1Institute of Research and Development of Processes, University of the Basque Country, Campus of Leioa (Biscay), P.O. Box 644, Bilbao, Barrio Sarriena, 48940 Leioa, Spain
2Department of Telecommunications and Systems Engineering, Universitat Autònoma de Barcelona (UAB), Bellaterra, Cerdanyola del Vallès, 08193 Barcelona, Spain

Received 10 June 2015; Accepted 9 September 2015

Academic Editor: Wenguang Yu

Copyright © 2015 M. De la Sen and A. Ibeas. This is an open access article distributed under the Creative Commons Attribution License, which permits unrestricted use, distribution, and reproduction in any medium, provided the original work is properly cited.

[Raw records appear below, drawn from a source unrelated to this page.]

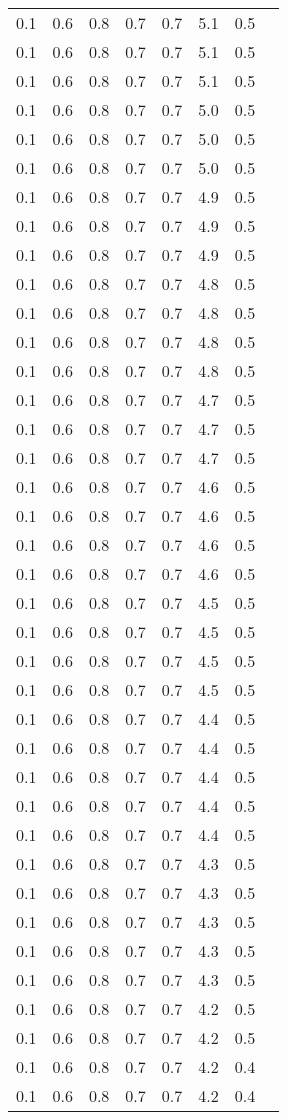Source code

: \begin{tabular}{L{1in}|L{1in}|L{1in}|L{1in}|L{1in}|L{1in}|L{1in}|L{1in}}
0.1&0.6&0.8&0.7&0.7&5.1&0.5\\
0.1&0.6&0.8&0.7&0.7&5.1&0.5\\
0.1&0.6&0.8&0.7&0.7&5.1&0.5\\
0.1&0.6&0.8&0.7&0.7&5.0&0.5\\
0.1&0.6&0.8&0.7&0.7&5.0&0.5\\
0.1&0.6&0.8&0.7&0.7&5.0&0.5\\
0.1&0.6&0.8&0.7&0.7&4.9&0.5\\
0.1&0.6&0.8&0.7&0.7&4.9&0.5\\
0.1&0.6&0.8&0.7&0.7&4.9&0.5\\
0.1&0.6&0.8&0.7&0.7&4.8&0.5\\
0.1&0.6&0.8&0.7&0.7&4.8&0.5\\
0.1&0.6&0.8&0.7&0.7&4.8&0.5\\
0.1&0.6&0.8&0.7&0.7&4.8&0.5\\
0.1&0.6&0.8&0.7&0.7&4.7&0.5\\
0.1&0.6&0.8&0.7&0.7&4.7&0.5\\
0.1&0.6&0.8&0.7&0.7&4.7&0.5\\
0.1&0.6&0.8&0.7&0.7&4.6&0.5\\
0.1&0.6&0.8&0.7&0.7&4.6&0.5\\
0.1&0.6&0.8&0.7&0.7&4.6&0.5\\
0.1&0.6&0.8&0.7&0.7&4.6&0.5\\
0.1&0.6&0.8&0.7&0.7&4.5&0.5\\
0.1&0.6&0.8&0.7&0.7&4.5&0.5\\
0.1&0.6&0.8&0.7&0.7&4.5&0.5\\
0.1&0.6&0.8&0.7&0.7&4.5&0.5\\
0.1&0.6&0.8&0.7&0.7&4.4&0.5\\
0.1&0.6&0.8&0.7&0.7&4.4&0.5\\
0.1&0.6&0.8&0.7&0.7&4.4&0.5\\
0.1&0.6&0.8&0.7&0.7&4.4&0.5\\
0.1&0.6&0.8&0.7&0.7&4.4&0.5\\
0.1&0.6&0.8&0.7&0.7&4.3&0.5\\
0.1&0.6&0.8&0.7&0.7&4.3&0.5\\
0.1&0.6&0.8&0.7&0.7&4.3&0.5\\
0.1&0.6&0.8&0.7&0.7&4.3&0.5\\
0.1&0.6&0.8&0.7&0.7&4.3&0.5\\
0.1&0.6&0.8&0.7&0.7&4.2&0.5\\
0.1&0.6&0.8&0.7&0.7&4.2&0.5\\
0.1&0.6&0.8&0.7&0.7&4.2&0.4\\
0.1&0.6&0.8&0.7&0.7&4.2&0.4\\

\end{tabular}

This paper investigates some boundedness and convergence properties of sequences which are generated iteratively through switched mappings defined on probabilistic metric spaces as well as conditions of existence and uniqueness of fixed points. Such switching mappings are built from a set of primary self-mappings selected through switching laws. The switching laws govern the switching process in between primary self-mappings when constructing the switching map. The primary self-mappings are not necessarily contractive but if at least one of them is contractive then there always exist switching maps which exhibit convergence properties and have a unique fixed point. If at least one of the self-mappings is nonexpansive or an appropriate combination given by the switching law is nonexpansive, then sequences are bounded although not convergent, in general. Some illustrative examples are also given.